Stored data —
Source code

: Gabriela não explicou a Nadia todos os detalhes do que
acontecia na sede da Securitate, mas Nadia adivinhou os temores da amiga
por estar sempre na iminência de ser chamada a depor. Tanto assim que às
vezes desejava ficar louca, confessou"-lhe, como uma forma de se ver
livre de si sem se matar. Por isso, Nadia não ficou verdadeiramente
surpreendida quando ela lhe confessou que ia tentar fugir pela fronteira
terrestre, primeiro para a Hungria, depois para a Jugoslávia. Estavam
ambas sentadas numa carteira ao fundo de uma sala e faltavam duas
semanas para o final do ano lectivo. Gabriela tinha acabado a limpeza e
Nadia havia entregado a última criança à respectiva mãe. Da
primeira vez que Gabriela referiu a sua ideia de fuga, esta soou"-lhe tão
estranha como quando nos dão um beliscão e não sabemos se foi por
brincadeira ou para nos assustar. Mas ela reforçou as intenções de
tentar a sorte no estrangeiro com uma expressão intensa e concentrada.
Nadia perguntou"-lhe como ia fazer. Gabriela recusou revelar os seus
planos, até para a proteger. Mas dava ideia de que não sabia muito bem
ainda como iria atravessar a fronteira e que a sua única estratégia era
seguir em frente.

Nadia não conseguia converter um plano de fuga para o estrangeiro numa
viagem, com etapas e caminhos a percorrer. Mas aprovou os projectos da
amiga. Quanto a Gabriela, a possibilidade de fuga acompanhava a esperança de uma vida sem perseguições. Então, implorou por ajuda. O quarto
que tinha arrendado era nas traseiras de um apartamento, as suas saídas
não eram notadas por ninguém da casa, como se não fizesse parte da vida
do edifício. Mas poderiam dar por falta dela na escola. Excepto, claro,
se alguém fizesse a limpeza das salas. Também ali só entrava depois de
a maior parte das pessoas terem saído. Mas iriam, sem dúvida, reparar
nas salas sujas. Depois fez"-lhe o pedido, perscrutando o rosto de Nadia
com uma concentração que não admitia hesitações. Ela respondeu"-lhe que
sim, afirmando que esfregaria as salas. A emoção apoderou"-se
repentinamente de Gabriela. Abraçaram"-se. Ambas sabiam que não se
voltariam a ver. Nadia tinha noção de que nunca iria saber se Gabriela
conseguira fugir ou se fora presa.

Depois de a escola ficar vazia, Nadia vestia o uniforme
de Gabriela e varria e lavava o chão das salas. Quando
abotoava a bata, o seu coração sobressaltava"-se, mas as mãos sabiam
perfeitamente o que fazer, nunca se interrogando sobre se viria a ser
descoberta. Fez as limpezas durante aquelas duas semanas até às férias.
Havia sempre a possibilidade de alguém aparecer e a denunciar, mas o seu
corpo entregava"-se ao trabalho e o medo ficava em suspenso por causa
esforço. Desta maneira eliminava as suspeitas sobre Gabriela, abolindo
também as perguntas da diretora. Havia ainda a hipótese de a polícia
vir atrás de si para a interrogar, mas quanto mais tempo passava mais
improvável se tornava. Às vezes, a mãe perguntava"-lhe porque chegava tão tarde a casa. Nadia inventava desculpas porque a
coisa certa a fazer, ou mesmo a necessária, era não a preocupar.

Instructions for the task — In the entries above, restate word for word the lines between the one holding "Depois de a" and the one holding "perfeitamente o que", inclusive, and nothing besides.

Result of this task —
Depois de a escola ficar vazia, Nadia vestia o uniforme
de Gabriela e varria e lavava o chão das salas. Quando
abotoava a bata, o seu coração sobressaltava"-se, mas as mãos sabiam
perfeitamente o que fazer, nunca se interrogando sobre se viria a ser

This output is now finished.